Recto eyes ‘quick reaction fund’ for OFWs in conflict-threatened countries
A “quick reaction fund” should be given to Philippine embassies in conflict-threatened countries to safeguard Filipinos once a crisis becomes full-blown, Senate President Pro Tempore Ralph Recto said on Sunday.
“Contingencies must be arranged not after but before an emergency,” Recto said, following North Korea’s plans to conduct airstrikes against Guam, a territory of United States (US), which is roughly 2,500 kilometers away from Manila.
“There should be provisions for safe havens and secure escape routes,” the senator said. “Our foreign posts must be given the capacity to make the arrangements. Hindi lang hanggang plano at (not just plans and) advisories.”

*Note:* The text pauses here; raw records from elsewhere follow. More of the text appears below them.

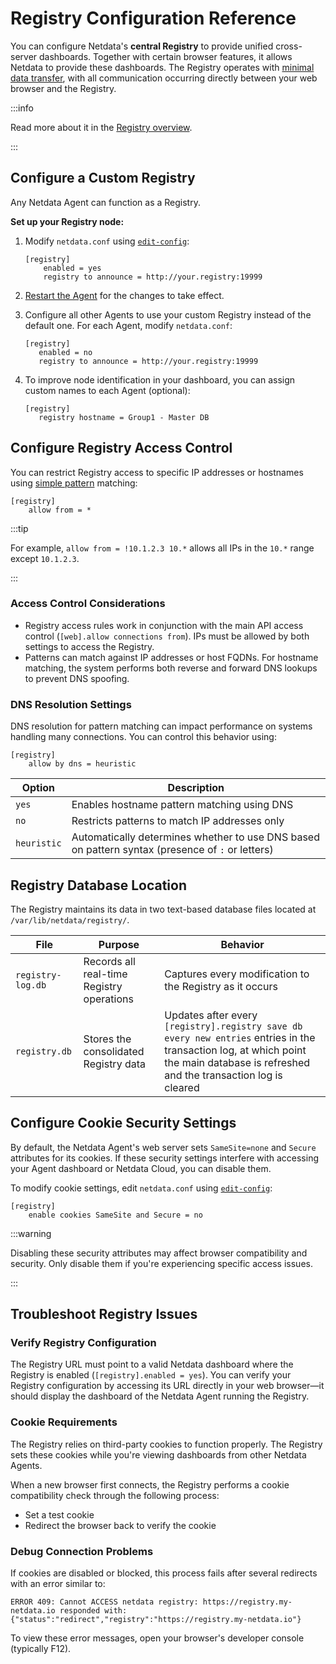 # Registry Configuration Reference

You can configure Netdata's **central Registry** to provide unified cross-server dashboards. Together with certain browser features, it allows Netdata to provide these dashboards. The Registry operates with [minimal data transfer](/src/registry/README.md#communication-with-the-registry), with all communication occurring directly between your web browser and the Registry.

:::info

Read more about it in the [Registry overview](/src/registry/README.md).

:::

## Configure a Custom Registry

Any Netdata Agent can function as a Registry.

**Set up your Registry node:**

1. Modify `netdata.conf` using [`edit-config`](/docs/netdata-agent/configuration/README.md#edit-a-configuration-file-using-edit-config):

   ```text
   [registry]
       enabled = yes
       registry to announce = http://your.registry:19999
   ```

2. [Restart the Agent](/docs/netdata-agent/start-stop-restart.md) for the changes to take effect.

3. Configure all other Agents to use your custom Registry instead of the default one. For each Agent, modify `netdata.conf`:

   ```text
   [registry]
      enabled = no
      registry to announce = http://your.registry:19999
   ```

4. To improve node identification in your dashboard, you can assign custom names to each Agent (optional):

   ```text
   [registry]
      registry hostname = Group1 - Master DB
   ```

## Configure Registry Access Control

You can restrict Registry access to specific IP addresses or hostnames using [simple pattern](/src/libnetdata/simple_pattern/README.md) matching:

```text
[registry]
    allow from = *
```

:::tip

For example, `allow from = !10.1.2.3 10.*` allows all IPs in the `10.*` range except `10.1.2.3`.

:::

### Access Control Considerations

- Registry access rules work in conjunction with the main API access control (`[web].allow connections from`). IPs must be allowed by both settings to access the Registry.
- Patterns can match against IP addresses or host FQDNs. For hostname matching, the system performs both reverse and forward DNS lookups to prevent DNS spoofing.

### DNS Resolution Settings

DNS resolution for pattern matching can impact performance on systems handling many connections. You can control this behavior using:

```text
[registry]
    allow by dns = heuristic
```

| Option | Description |
|--------|-------------|
| `yes` | Enables hostname pattern matching using DNS |
| `no` | Restricts patterns to match IP addresses only |
| `heuristic` | Automatically determines whether to use DNS based on pattern syntax (presence of `:` or letters) |

## Registry Database Location

The Registry maintains its data in two text-based database files located at `/var/lib/netdata/registry/`.

| File | Purpose | Behavior |
|------|---------|----------|
| `registry-log.db` | Records all real-time Registry operations | Captures every modification to the Registry as it occurs |
| `registry.db` | Stores the consolidated Registry data | Updates after every `[registry].registry save db every new entries` entries in the transaction log, at which point the main database is refreshed and the transaction log is cleared |

## Configure Cookie Security Settings

By default, the Netdata Agent's web server sets `SameSite=none` and `Secure` attributes for its cookies. If these security settings interfere with accessing your Agent dashboard or Netdata Cloud, you can disable them.

To modify cookie settings, edit `netdata.conf` using [`edit-config`](/docs/netdata-agent/configuration/README.md#edit-a-configuration-file-using-edit-config):

```text
[registry]
    enable cookies SameSite and Secure = no
```

:::warning

Disabling these security attributes may affect browser compatibility and security. Only disable them if you're experiencing specific access issues.

:::

## Troubleshoot Registry Issues

### Verify Registry Configuration

The Registry URL must point to a valid Netdata dashboard where the Registry is enabled (`[registry].enabled = yes`). You can verify your Registry configuration by accessing its URL directly in your web browser—it should display the dashboard of the Netdata Agent running the Registry.

### Cookie Requirements

The Registry relies on third-party cookies to function properly. The Registry sets these cookies while you're viewing dashboards from other Netdata Agents.

When a new browser first connects, the Registry performs a cookie compatibility check through the following process:

- Set a test cookie
- Redirect the browser back to verify the cookie

### Debug Connection Problems

If cookies are disabled or blocked, this process fails after several redirects with an error similar to:

```text
ERROR 409: Cannot ACCESS netdata registry: https://registry.my-netdata.io responded with: {"status":"redirect","registry":"https://registry.my-netdata.io"}
```

To view these error messages, open your browser's developer console (typically F12).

Recto called for the creation of a “contingency fund” within the budget of the Department of Foreign Affairs (DFA) which can be tapped by embassies where the threat of violence or war is high.

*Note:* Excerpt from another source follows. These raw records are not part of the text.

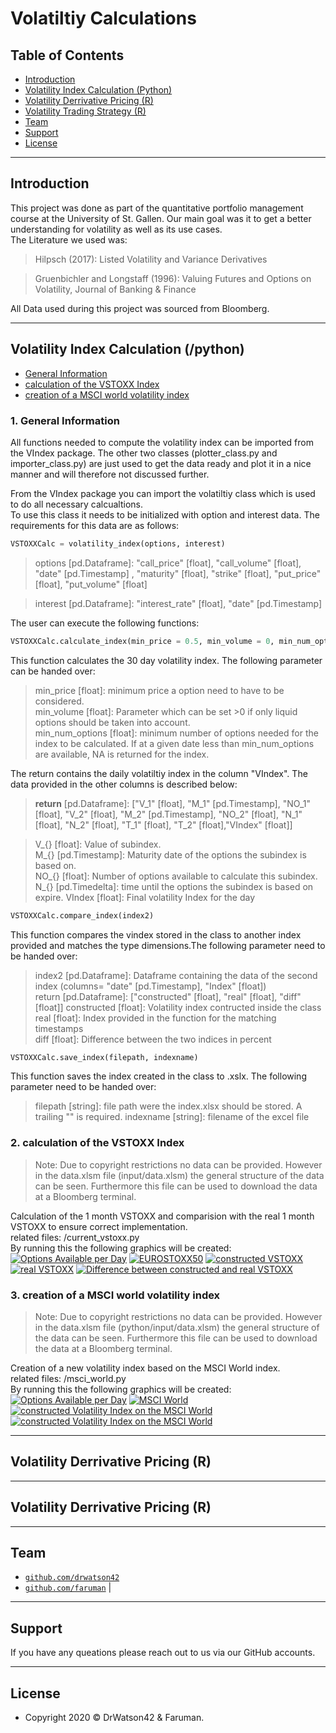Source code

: # Volatiltiy Calculations

## Table of Contents

- [Introduction](#Introduction)
- [Volatility Index Calculation (Python)](#volatilityindex)
- [Volatility Derrivative Pricing (R)](#volatilityderrivatives)
- [Volatility Trading Strategy (R)](#volatilitytrading)
- [Team](#team)
- [Support](#support)
- [License](#license)


---

## Introduction
This project was done as part of the quantitative portfolio management course at the University of St. Gallen. Our main goal was it to get a better understanding for volatility as well as its use cases.<br>
The Literature we used was:<br>
>Hilpsch (2017): Listed Volatility and Variance Derivatives

>Gruenbichler and Longstaff (1996): Valuing Futures and Options on Volatility, Journal of Banking & Finance

All Data used during this project was sourced from Bloomberg.

---

## <a name="volatilityindex"></a> Volatility Index Calculation (/python)

- [General Information](#pythongeneral)
- [calculation of the VSTOXX Index](#pythonvstoxx)
- [creation of a MSCI world volatility index](#pythonmsci)

### <a name="pythongeneral"></a> 1. General Information
All functions needed to compute the volatility index can be imported from the VIndex package. The other two classes (plotter_class.py and importer_class.py) are just used to get the data ready and plot it in a nice manner and will therefore not discussed further.<br>

From the VIndex package you can import the volatiltiy class which is used to do all necessary calcualtions. <br>
To use this class it needs to be initialized with option and interest data. The requirements for this data are as follows:<br>

```python
VSTOXXCalc = volatility_index(options, interest)
```
>options [pd.Dataframe]: "call_price" [float], "call_volume" [float], "date" [pd.Timestamp] , "maturity" [float], "strike" [float], "put_price" [float], "put_volume" [float]<br>

>interest [pd.Dataframe]: "interest_rate" [float], "date" [pd.Timestamp]<br>

The user can execute the following functions:

```python
VSTOXXCalc.calculate_index(min_price = 0.5, min_volume = 0, min_num_options = 6, return_data = False)
```
This function calculates the 30 day volatility index. The following parameter can be handed over:<br>
>min_price [float]: minimum price a option need to have to be considered.<br>
>min_volume [float]: Parameter which can be set >0 if only liquid options should be taken into account.<br>
>min_num_options [float]: minimum number of options needed for the index to be calculated. If at a given date less than min_num_options are available, NA is returned for the index.<br>

The return contains the daily volatiltiy index in the column "VIndex". The data provided in the other columns is described below:<br>
><b>return</b> [pd.Dataframe]: ["V_1" [float], "M_1" [pd.Timestamp], "NO_1" [float], "V_2" [float], "M_2" [pd.Timestamp], "NO_2" [float], "N_1" [float], "N_2" [float], "T_1" [float], "T_2" [float],"VIndex" [float]]<br>

>V_{} [float]: Value of subindex.<br>
>M_{} [pd.Timestamp]: Maturity date of the options the subindex is based on.<br>
>NO_{} [float]: Number of options available to calculate this subindex.<br>
>N_{} [pd.Timedelta]: time until the options the subindex is based on expire.
>VIndex [float]: Final volatility Index for the day

```python
VSTOXXCalc.compare_index(index2)
```
This function compares the vindex stored in the class to another index provided and matches the type dimensions.The following parameter need to be handed over:<br>
>index2 [pd.Dataframe]: Dataframe containing the data of the second index (columns= "date" [pd.Timestamp], "Index" [float])<br>
>return [pd.Dataframe]: ["constructed" [float], "real" [float], "diff" [float]]
>constructed [float]:  Volatility index contructed inside the class<br>
>real [float]: Index provided in the function for the matching timestamps<br>
>diff [float]: Difference between the two indices in percent<br>

```python
VSTOXXCalc.save_index(filepath, indexname)
```
This function saves the index created in the class to .xslx. The following parameter need to be handed over:<br>
>filepath [string]: file path were the index.xlsx should be stored. A trailing "\" is required.
>indexname [string]: filename of the excel file

### <a name="pythonvstoxx"></a> 2. calculation of the VSTOXX Index
> Note: Due to copyright restrictions no data can be provided. However in the data.xlsm file (input/data.xlsm) the general structure of the data can be seen. Furthermore this file can be used to download the data at a Bloomberg terminal.

Calculation of the 1 month VSTOXX and comparision with the real 1 month VSTOXX to ensure correct implementation.<br>
related files: /current_vstoxx.py<br>
By running this the following graphics will be created:
[![Options Available per Day](/python/output/VSTOXX_avail_options.png)]()
[![EUROSTOXX50](/python/output/EUROSTOXX50_lastmonths.png)]()
[![constructed VSTOXX](/python/output/const_VSTOXX.png)]()
[![real VSTOXX](/python/output/real_VSTOXX.png)]()
[![Difference between constructed and real VSTOXX](/python/output/VSTOXX_difference_real_const.png)]()

### <a name="pythonmsci"></a> 3. creation of a MSCI world volatility index
> Note: Due to copyright restrictions no data can be provided. However in the data.xlsm file (python/input/data.xlsm) the general structure of the data can be seen. Furthermore this file can be used to download the data at a Bloomberg terminal.

Creation of a new volatility index based on the MSCI World index.<br>
related files: /msci_world.py<br>
By running this the following graphics will be created:
[![Options Available per Day](/python/output/VMSCI_avail_options.png)]()
[![MSCI World](/python/output/MSCIWorld_lastmonths.png)]()
[![constructed Volatility Index on the MSCI World](/python/output/const_VMSCI5.png)]()
[![constructed Volatility Index on the MSCI World](/python/output/const_VMSCI2.png)]()

---

## <a name="volatilityderrivatives"></a> Volatility Derrivative Pricing (R)



---

## <a name="volatilitytrading"></a> Volatility Derrivative Pricing (R)



---

## Team
- <a href="http://github.com/drwatson42" target="_blank">`github.com/drwatson42`</a>
- <a href="http://github.com/faruman" target="_blank">`github.com/faruman`</a> |

---

## Support

If you have any queations please reach out to us via our GitHub accounts.

---

## License
- Copyright 2020 © DrWatson42 & Faruman</a>.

“The operating budget of these embassies and consulates must be augmented,” he said. “When there is a crisis to prepare for, their resources must be increased.”
He cited the case of the proposed budget of the Philippine Embassy in Seoul, the South Korean capital located about 56 kilometers from its border with North Korea.

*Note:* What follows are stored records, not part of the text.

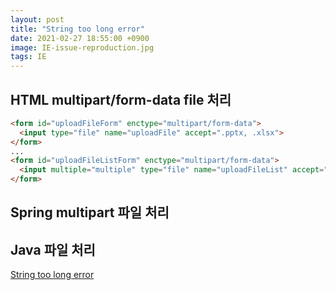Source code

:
 ```yaml
---
layout: post
title: "String too long error"
date: 2021-02-27 18:55:00 +0900
image: IE-issue-reproduction.jpg
tags: IE
---
```


## HTML multipart/form-data file 처리
```html
<form id="uploadFileForm" enctype="multipart/form-data">
  <input type="file" name="uploadFile" accept=".pptx, .xlsx">
</form>
...
<form id="uploadFileListForm" enctype="multipart/form-data">
  <input multiple="multiple" type="file" name="uploadFileList" accept=".pptx, .xlsx">
</form>
```
## Spring multipart 파일 처리

## Java 파일 처리

[String too long error](https://www.baeldung.com/java-constant-string-too-long-error "string too long error")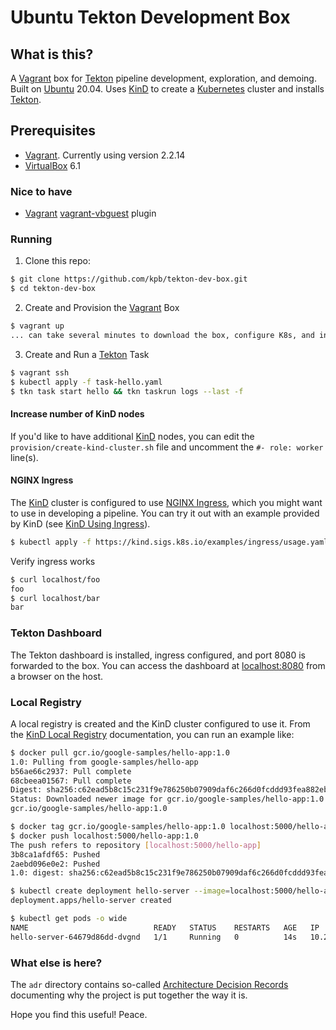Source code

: # Ubuntu Tekton Development Box

## What is this?

A [Vagrant][vagrant] box for [Tekton][tekton] pipeline development, exploration, and demoing. Built on
[Ubuntu][ubuntu] 20.04. Uses [KinD][kind] to create a [Kubernetes][k8s] cluster and installs [Tekton][tekton].

## Prerequisites

- [Vagrant][vagrant]. Currently using version 2.2.14
- [VirtualBox][virtbox] 6.1

### Nice to have
- [Vagrant][vagrant] [vagrant-vbguest][vbguest] plugin

### Running

1. Clone this repo:

```bash
$ git clone https://github.com/kpb/tekton-dev-box.git
$ cd tekton-dev-box
```

2. Create and Provision the [Vagrant][vagrant] Box

```bash
$ vagrant up
... can take several minutes to download the box, configure K8s, and install Tekton
```
3. Create and Run a [Tekton][tekton] Task

```bash
$ vagrant ssh
$ kubectl apply -f task-hello.yaml
$ tkn task start hello && tkn taskrun logs --last -f
```

#### Increase number of KinD nodes

If you'd like to have additional [KinD][kind] nodes, you can edit the `provision/create-kind-cluster.sh` file and
uncomment the `#- role: worker` line(s).

#### NGINX Ingress

The [KinD][kind] cluster is configured to use [NGINX Ingress][nginx-ingress], which you might want to use in developing
a pipeline. You can try it out with an example provided by KinD (see [KinD Using Ingress][kind-ingress]).

```bash
$ kubectl apply -f https://kind.sigs.k8s.io/examples/ingress/usage.yaml
```

Verify ingress works

```bash
$ curl localhost/foo
foo
$ curl localhost/bar
bar
```

### Tekton Dashboard

The Tekton dashboard is installed, ingress configured, and port 8080 is forwarded to the box. You can access the
dashboard at [localhost:8080](localhost:8080) from a browser on the host.

### Local Registry

A local registry is created and the KinD cluster configured to use it. From the [KinD Local
Registry][kind-local-registry] documentation, you can run an example like:

```bash
$ docker pull gcr.io/google-samples/hello-app:1.0
1.0: Pulling from google-samples/hello-app
b56ae66c2937: Pull complete 
68cbeea01567: Pull complete 
Digest: sha256:c62ead5b8c15c231f9e786250b07909daf6c266d0fcddd93fea882eb722c3be4
Status: Downloaded newer image for gcr.io/google-samples/hello-app:1.0
gcr.io/google-samples/hello-app:1.0

$ docker tag gcr.io/google-samples/hello-app:1.0 localhost:5000/hello-app:1.0
$ docker push localhost:5000/hello-app:1.0
The push refers to repository [localhost:5000/hello-app]
3b8ca1afdf65: Pushed 
2aebd096e0e2: Pushed 
1.0: digest: sha256:c62ead5b8c15c231f9e786250b07909daf6c266d0fcddd93fea882eb722c3be4 size: 739

$ kubectl create deployment hello-server --image=localhost:5000/hello-app:1.0
deployment.apps/hello-server created

$ kubectl get pods -o wide
NAME                            READY   STATUS    RESTARTS   AGE   IP           NODE                 NOMINATED NODE   READINESS GATES
hello-server-64679d86dd-dvgnd   1/1     Running   0          14s   10.244.0.8   kind-control-plane   <none>           <none>
```

### What else is here?

The `adr` directory contains so-called [Architecture Decision Records][adr] documenting why the project is put together
the way it is.

Hope you find this useful! Peace.


<!-- refs -->

[adr]: https://cognitect.com/blog/2011/11/15/documenting-architecture-decisions "adder's"
[k8s]: https://kubernetes.io "K8s Homepage"
[kind-ingress]: https://kind.sigs.k8s.io/docs/user/ingress/#ingress-nginx
[kind-local-registry]: https://kind.sigs.k8s.io/docs/user/local-registry/
[kind]: https://kind.sigs.k8s.io/ "KinD Homepage"
[nginx-ingress]: https://kubernetes.github.io/ingress-nginx/
[tekton]: https://tekton.dev "Tekton Homepage"
[ubuntu]: https://ubuntu.com/
[vagrant]: https://www.vagrantup.com/ "Vagrant Homepage"
[vbguest]: https://github.com/dotless-de/vagrant-vbguest "vbguest github page"
[virtbox]: https://www.virtualbox.org/ "Virtual Box Homepage"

For 2018, the embassy in Seoul had a proposed budget of P109 million, or about $2 million, for one whole year in one of the world’s most expensive cities, Recto said.
“Peace time pa lang, kulang na ito dahil sa dami ng mga Pilipino doon. Ano pa kaya kung may krisis na?” Recto lamented.
(“Even at peace, this is not enough to cover the many Filipinos there. What more if a crisis happens?”)
The senator said an increased budget for the embassy in Seoul would be justified by the fact that Filipino workers in South Korea currently send about P1 billion a month to the Philippines.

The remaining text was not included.